EXERCISE:
Search the entries below. Return every line that has "setup" in it.

*** MATERIAL SHOWN Section Begins ***

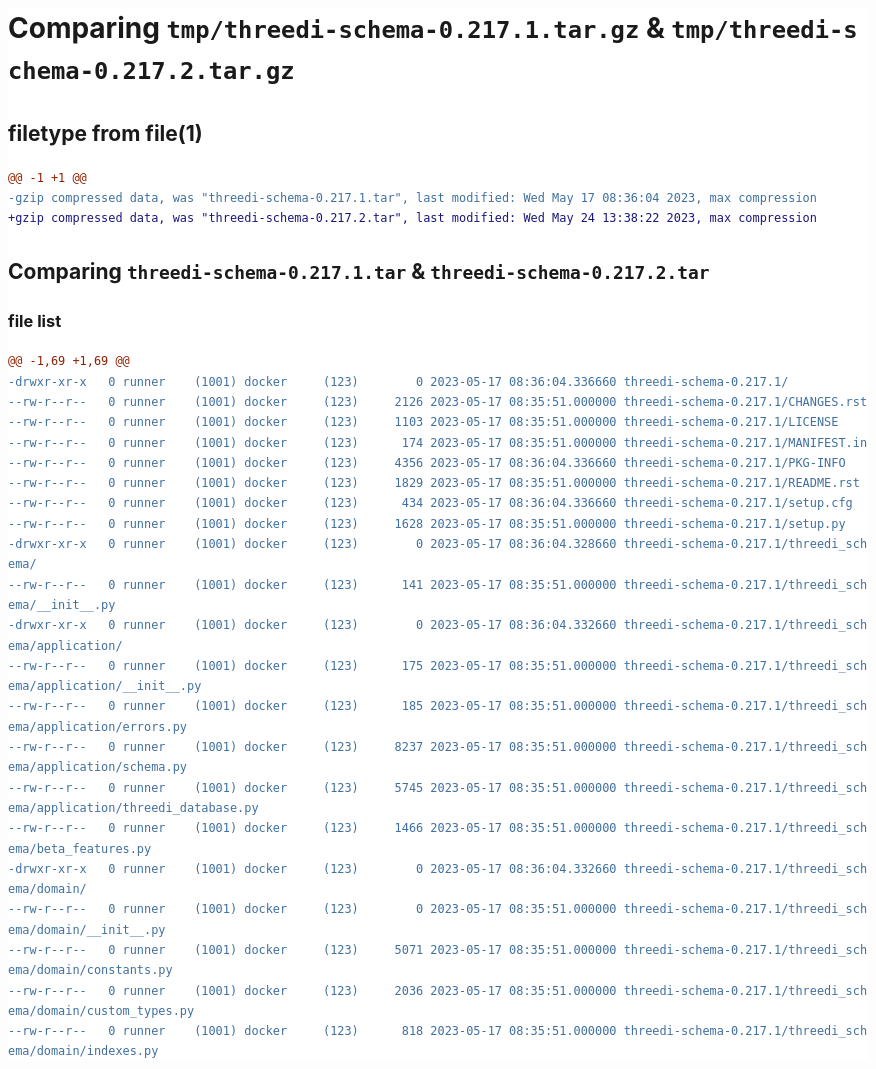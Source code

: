 # Comparing `tmp/threedi-schema-0.217.1.tar.gz` & `tmp/threedi-schema-0.217.2.tar.gz`

## filetype from file(1)

```diff
@@ -1 +1 @@
-gzip compressed data, was "threedi-schema-0.217.1.tar", last modified: Wed May 17 08:36:04 2023, max compression
+gzip compressed data, was "threedi-schema-0.217.2.tar", last modified: Wed May 24 13:38:22 2023, max compression
```

## Comparing `threedi-schema-0.217.1.tar` & `threedi-schema-0.217.2.tar`

### file list

```diff
@@ -1,69 +1,69 @@
-drwxr-xr-x   0 runner    (1001) docker     (123)        0 2023-05-17 08:36:04.336660 threedi-schema-0.217.1/
--rw-r--r--   0 runner    (1001) docker     (123)     2126 2023-05-17 08:35:51.000000 threedi-schema-0.217.1/CHANGES.rst
--rw-r--r--   0 runner    (1001) docker     (123)     1103 2023-05-17 08:35:51.000000 threedi-schema-0.217.1/LICENSE
--rw-r--r--   0 runner    (1001) docker     (123)      174 2023-05-17 08:35:51.000000 threedi-schema-0.217.1/MANIFEST.in
--rw-r--r--   0 runner    (1001) docker     (123)     4356 2023-05-17 08:36:04.336660 threedi-schema-0.217.1/PKG-INFO
--rw-r--r--   0 runner    (1001) docker     (123)     1829 2023-05-17 08:35:51.000000 threedi-schema-0.217.1/README.rst
--rw-r--r--   0 runner    (1001) docker     (123)      434 2023-05-17 08:36:04.336660 threedi-schema-0.217.1/setup.cfg
--rw-r--r--   0 runner    (1001) docker     (123)     1628 2023-05-17 08:35:51.000000 threedi-schema-0.217.1/setup.py
-drwxr-xr-x   0 runner    (1001) docker     (123)        0 2023-05-17 08:36:04.328660 threedi-schema-0.217.1/threedi_schema/
--rw-r--r--   0 runner    (1001) docker     (123)      141 2023-05-17 08:35:51.000000 threedi-schema-0.217.1/threedi_schema/__init__.py
-drwxr-xr-x   0 runner    (1001) docker     (123)        0 2023-05-17 08:36:04.332660 threedi-schema-0.217.1/threedi_schema/application/
--rw-r--r--   0 runner    (1001) docker     (123)      175 2023-05-17 08:35:51.000000 threedi-schema-0.217.1/threedi_schema/application/__init__.py
--rw-r--r--   0 runner    (1001) docker     (123)      185 2023-05-17 08:35:51.000000 threedi-schema-0.217.1/threedi_schema/application/errors.py
--rw-r--r--   0 runner    (1001) docker     (123)     8237 2023-05-17 08:35:51.000000 threedi-schema-0.217.1/threedi_schema/application/schema.py
--rw-r--r--   0 runner    (1001) docker     (123)     5745 2023-05-17 08:35:51.000000 threedi-schema-0.217.1/threedi_schema/application/threedi_database.py
--rw-r--r--   0 runner    (1001) docker     (123)     1466 2023-05-17 08:35:51.000000 threedi-schema-0.217.1/threedi_schema/beta_features.py
-drwxr-xr-x   0 runner    (1001) docker     (123)        0 2023-05-17 08:36:04.332660 threedi-schema-0.217.1/threedi_schema/domain/
--rw-r--r--   0 runner    (1001) docker     (123)        0 2023-05-17 08:35:51.000000 threedi-schema-0.217.1/threedi_schema/domain/__init__.py
--rw-r--r--   0 runner    (1001) docker     (123)     5071 2023-05-17 08:35:51.000000 threedi-schema-0.217.1/threedi_schema/domain/constants.py
--rw-r--r--   0 runner    (1001) docker     (123)     2036 2023-05-17 08:35:51.000000 threedi-schema-0.217.1/threedi_schema/domain/custom_types.py
--rw-r--r--   0 runner    (1001) docker     (123)      818 2023-05-17 08:35:51.000000 threedi-schema-0.217.1/threedi_schema/domain/indexes.py
```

*** MATERIAL SHOWN Section Ends ***

ANSWER TO THIS PROBLEM:
--rw-r--r--   0 runner    (1001) docker     (123)      434 2023-05-17 08:36:04.336660 threedi-schema-0.217.1/setup.cfg
--rw-r--r--   0 runner    (1001) docker     (123)     1628 2023-05-17 08:35:51.000000 threedi-schema-0.217.1/setup.py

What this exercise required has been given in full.